3. Avoid wearing deodorant or lotion. This is the yuck factor of it. I scheduled an appointment first thing in the morning and then applied deodorant when it was over. If you're wearing deodorant, you'll be asked to wipe it off and the wipes will probably be super cold. Also, don't forgot to bring deodorant with you for when you're finished!
4. Try to wear your hair up. If you have long hair, you may want to put it in a top knot, bun or ponytail so that your hair won't get in the way during the exam. The technician already has to position your boobs a certain way don't make them move your hair out from under your sweaty armpit.
5. Avoid wearing large earrings or prepare to remove them. Because they will just be one more thing in the way...
6. Be OK with a stranger being all up in your business and positioning your body just so. This was the only thing that was a little strange. At one point, it felt like a weird game of Twister: feet forward, hold your boob with one hand, tuck in your tummy, tilt your head up, now stay just like that.

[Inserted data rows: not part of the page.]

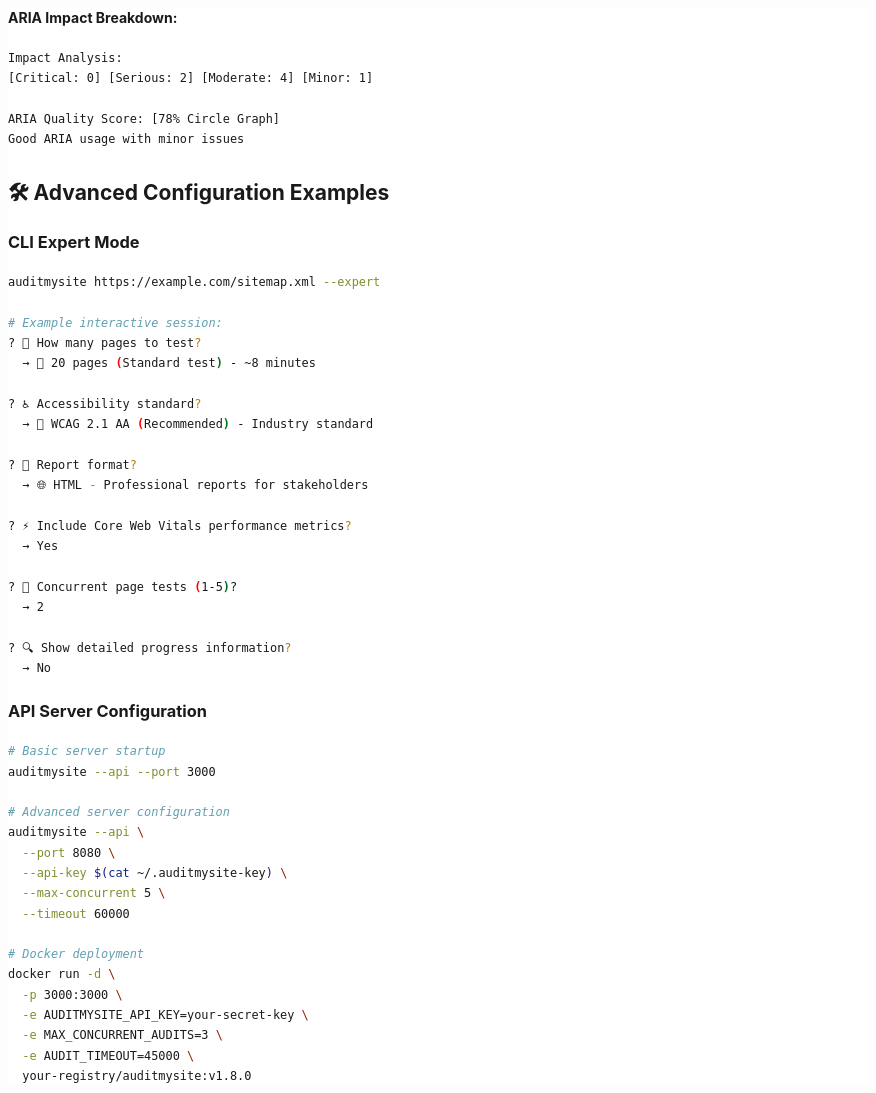 #### ARIA Impact Breakdown:
```
Impact Analysis:
[Critical: 0] [Serious: 2] [Moderate: 4] [Minor: 1]

ARIA Quality Score: [78% Circle Graph]  
Good ARIA usage with minor issues
```

## 🛠️ Advanced Configuration Examples

### CLI Expert Mode
```bash
auditmysite https://example.com/sitemap.xml --expert

# Example interactive session:
? 🔢 How many pages to test?
  → 🎯 20 pages (Standard test) - ~8 minutes

? ♿ Accessibility standard?
  → 🎯 WCAG 2.1 AA (Recommended) - Industry standard

? 📄 Report format?
  → 🌐 HTML - Professional reports for stakeholders

? ⚡ Include Core Web Vitals performance metrics?
  → Yes

? 🔄 Concurrent page tests (1-5)?
  → 2

? 🔍 Show detailed progress information?
  → No
```

### API Server Configuration
```bash
# Basic server startup
auditmysite --api --port 3000

# Advanced server configuration
auditmysite --api \
  --port 8080 \
  --api-key $(cat ~/.auditmysite-key) \
  --max-concurrent 5 \
  --timeout 60000

# Docker deployment
docker run -d \
  -p 3000:3000 \
  -e AUDITMYSITE_API_KEY=your-secret-key \
  -e MAX_CONCURRENT_AUDITS=3 \
  -e AUDIT_TIMEOUT=45000 \
  your-registry/auditmysite:v1.8.0
```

7. No breathing. Once you're in the right position, you will be asked not to breathe for a few seconds.
8. It's not as painful as you think. I'm not usually accustomed to putting my breasts in something that looks like a panini press. It didn't hurt, but it was uncomfortable. And within seconds, it's over.
9. Have a sense of humor. This is NOT the day to leave your humor at home. Getting a mammogram can feel awkward and uncomfortable, but try to laugh it off and have a good attitude about it. (I even posted on Snapchat while I was there.) The more you're at ease, the easier it will be for the technician.
10. Treat yourself. After it's all said and done, do something special for yourself. So many women put these tests off because they're scared, nervous or shy about being so physically exposed. Going for your first mammogram is not only brave, but it says you care about your body, your health, and your life. That's something worth celebrating.